Chronic Obstructive Pulmonary Disease
The term chronic obstructive pulmonary disease (COPD) refers to chronic disorders that disturb airflow, whether the most prominent process is within the airways or within the lung parenchyma. The two disorders generally included in this category are chronic bronchitis and emphysema. Although the pathophysiology of airflow obstruction is different in the two disorders, patients frequently have features of both, so it is appropriate to discuss them together. Asthma could logically also be in this category, but it is discussed in Chapter 5 because the term COPD, as commonly used, does not usually include bronchial asthma.
Etiology and Pathogenesis
Smoking
In smokers, the balance between elastase and anti-elastase is thought to be disturbed in more than one way by cigarette smoke. First, an increased number of neutrophils can be found in the lungs of smokers, providing a source for increased amounts of neutrophil elastase. Second, evidence indicates that oxidants derived from cigarette smoke and inflammatory cells can oxidize a critical amino acid residue of α1-antitrypsin at or near the site where the protease inhibitor binds to elastase. Oxidation of this amino acid interferes with the inhibitory activity of α1-antitrypsin, again tipping the balance in favor of increased elastase activity. Hence, cigarette smoking may be a compound insult, increasing the amount of neutrophil elastase in the lung and decreasing the normal inhibitory mechanism that serves to limit uncontrolled elastin breakdown by the enzyme. This pathogenetic sequence hypothesized for the development of emphysema is summarized in Figure 6-1.
Pathology
Much of the pathology in chronic bronchitis relates to mucus and the mucus-secreting apparatus in the airways. Mucus-secreting glands and goblet cells are responsible for production of bronchial secretions, but the mucous glands are the more important source (see Chapter 4). In chronic bronchitis, enlargement (hypertrophy and hyperplasia) of the mucus-secreting glands has been objectively assessed by comparing the relative thickness of the mucous glands with the total thickness of the airway wall. This ratio, known as the Reid index, is increased in patients with chronic bronchitis. In general, the number of goblet cells in the airways is increased as well, and these particular cells are abundant in airways more peripheral than usual. These alterations in the mucus-secreting apparatus increase the quantity of airway mucus, and its composition is likely altered as well. In practice, the secretions found in patients often are thick and more viscous than usual. Bronchial walls demonstrate evidence of an inflammatory process, with cellular infiltration and variable degrees of fibrosis.

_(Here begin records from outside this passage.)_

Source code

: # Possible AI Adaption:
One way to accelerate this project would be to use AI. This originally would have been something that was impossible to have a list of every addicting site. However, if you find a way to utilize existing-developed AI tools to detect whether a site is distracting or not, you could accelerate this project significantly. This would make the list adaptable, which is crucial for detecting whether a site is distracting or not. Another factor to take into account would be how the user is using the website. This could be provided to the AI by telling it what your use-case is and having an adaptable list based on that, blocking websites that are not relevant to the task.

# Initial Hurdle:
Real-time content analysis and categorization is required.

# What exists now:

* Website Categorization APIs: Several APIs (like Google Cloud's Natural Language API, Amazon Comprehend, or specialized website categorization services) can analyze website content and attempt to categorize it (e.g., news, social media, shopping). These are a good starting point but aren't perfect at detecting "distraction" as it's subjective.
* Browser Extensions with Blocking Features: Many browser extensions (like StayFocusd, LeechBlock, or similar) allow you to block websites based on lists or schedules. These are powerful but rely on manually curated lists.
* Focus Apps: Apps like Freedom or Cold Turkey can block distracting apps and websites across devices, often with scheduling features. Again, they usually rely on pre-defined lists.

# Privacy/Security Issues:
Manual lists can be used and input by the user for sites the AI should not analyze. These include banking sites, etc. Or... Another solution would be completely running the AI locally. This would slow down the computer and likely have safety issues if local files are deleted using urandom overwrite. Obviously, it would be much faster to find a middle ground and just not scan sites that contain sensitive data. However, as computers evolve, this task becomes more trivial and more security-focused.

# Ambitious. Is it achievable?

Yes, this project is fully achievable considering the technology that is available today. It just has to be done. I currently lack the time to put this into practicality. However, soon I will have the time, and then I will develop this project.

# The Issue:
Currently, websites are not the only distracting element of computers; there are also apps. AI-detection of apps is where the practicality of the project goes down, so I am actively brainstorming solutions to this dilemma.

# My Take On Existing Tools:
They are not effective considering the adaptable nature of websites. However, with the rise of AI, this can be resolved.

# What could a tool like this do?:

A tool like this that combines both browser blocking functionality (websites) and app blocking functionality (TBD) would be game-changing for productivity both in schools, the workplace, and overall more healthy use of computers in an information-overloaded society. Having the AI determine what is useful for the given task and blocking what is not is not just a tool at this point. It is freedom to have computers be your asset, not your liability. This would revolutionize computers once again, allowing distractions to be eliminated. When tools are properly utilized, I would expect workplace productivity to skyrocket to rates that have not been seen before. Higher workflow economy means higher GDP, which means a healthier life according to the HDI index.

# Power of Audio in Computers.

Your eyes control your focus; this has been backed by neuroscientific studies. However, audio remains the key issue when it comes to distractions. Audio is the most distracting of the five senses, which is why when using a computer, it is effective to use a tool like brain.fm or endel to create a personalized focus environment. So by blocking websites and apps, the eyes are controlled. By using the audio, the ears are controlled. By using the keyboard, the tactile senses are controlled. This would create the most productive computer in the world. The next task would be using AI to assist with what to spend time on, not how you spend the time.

In patients with severe chronic airflow obstruction, the most important process responsible for airflow obstruction is emphysema. As mentioned earlier, the pathology of emphysema is characterized by destruction of alveolar walls and enlargement of terminal air spaces (Fig. 6-2). Several types of emphysema have distinct pathologic features, primarily dependent on the distribution of the lesions. The most important types are panacinar (panlobular) emphysema and centriacinar (centrilobular) emphysema (Fig. 6-3). Panacinar emphysema is characterized by a relatively uniform involvement of the acinus, the region beyond the terminal bronchiole, including respiratory bronchioles, alveolar ducts, and alveolar sacs. Examination of a section of lung with panacinar emphysema shows that the damage in an involved area is relatively diffuse (Fig. 6-4). Typically the lower zones of the lung are more involved than the upper zones. Panacinar emphysema is the usual type of emphysema described in patients who have α1-antitrypsin deficiency, although the condition is not limited to this clinical setting.